Dataset records:
<<<<
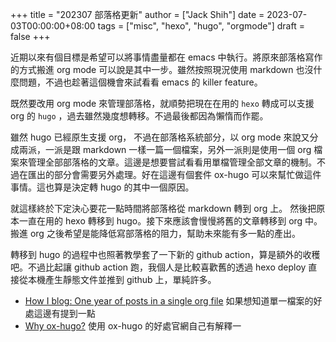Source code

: +++
title = "202307 部落格更新"
author = ["Jack Shih"]
date = 2023-07-03T00:00:00+08:00
tags = ["misc", "hexo", "hugo", "orgmode"]
draft = false
+++

近期以來有個目標是希望可以將事情盡量都在 emacs 中執行。將原來部落格寫作的方式搬進 org mode 可以說是其中一步。雖然按照現況使用 markdown 也沒什麼問題，不過也趁著這個機會來試看看 emacs 的 killer feature。

既然要改用 org mode 來管理部落格，就順勢把現在在用的 `hexo` 轉成可以支援 org 的 `hugo` ，過去雖然幾度想轉移。不過最後都因為懶惰而作罷。

雖然 hugo 已經原生支援 org， 不過在部落格系統部分，以 org mode 來說又分成兩派，一派是跟 markdown 一樣一篇一個檔案，另外一派則是使用一個 org 檔案來管理全部部落格的文章。這邊是想要嘗試看看用單檔管理全部文章的機制。不過在匯出的部分會需要另外處理。好在這邊有個套件 ox-hugo 可以來幫忙做這件事情。這也算是決定轉 hugo 的其中一個原因。

就這樣終於下定決心要花一點時間將部落格從 markdown 轉到 org 上。 然後把原本一直在用的 hexo 轉移到 hugo。接下來應該會慢慢將舊的文章轉移到 org 中。 搬進 org 之後希望是能降低寫部落格的阻力，幫助未來能有多一點的產出。

轉移到 hugo 的過程中也照著教學套了一下新的 github action，算是額外的收穫吧。不過比起讓 github action 跑，我個人是比較喜歡舊的透過 hexo deploy 直接從本機產生靜態文件並推到 github 上，單純許多。

-   [How I blog: One year of posts in a single org file](https://endlessparentheses.com/how-i-blog-one-year-of-posts-in-a-single-org-file.html) 如果想知道單一檔案的好處這邊有提到一點
-   [Why ox-hugo?](https://ox-hugo.scripter.co/doc/why-ox-hugo/) 使用 ox-hugo 的好處官網自己有解釋一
>>>>
Exercise details =>
Copy all the lines above that hold the string "markdown".

Result of the exercise =>
近期以來有個目標是希望可以將事情盡量都在 emacs 中執行。將原來部落格寫作的方式搬進 org mode 可以說是其中一步。雖然按照現況使用 markdown 也沒什麼問題，不過也趁著這個機會來試看看 emacs 的 killer feature。
雖然 hugo 已經原生支援 org， 不過在部落格系統部分，以 org mode 來說又分成兩派，一派是跟 markdown 一樣一篇一個檔案，另外一派則是使用一個 org 檔案來管理全部部落格的文章。這邊是想要嘗試看看用單檔管理全部文章的機制。不過在匯出的部分會需要另外處理。好在這邊有個套件 ox-hugo 可以來幫忙做這件事情。這也算是決定轉 hugo 的其中一個原因。
就這樣終於下定決心要花一點時間將部落格從 markdown 轉到 org 上。 然後把原本一直在用的 hexo 轉移到 hugo。接下來應該會慢慢將舊的文章轉移到 org 中。 搬進 org 之後希望是能降低寫部落格的阻力，幫助未來能有多一點的產出。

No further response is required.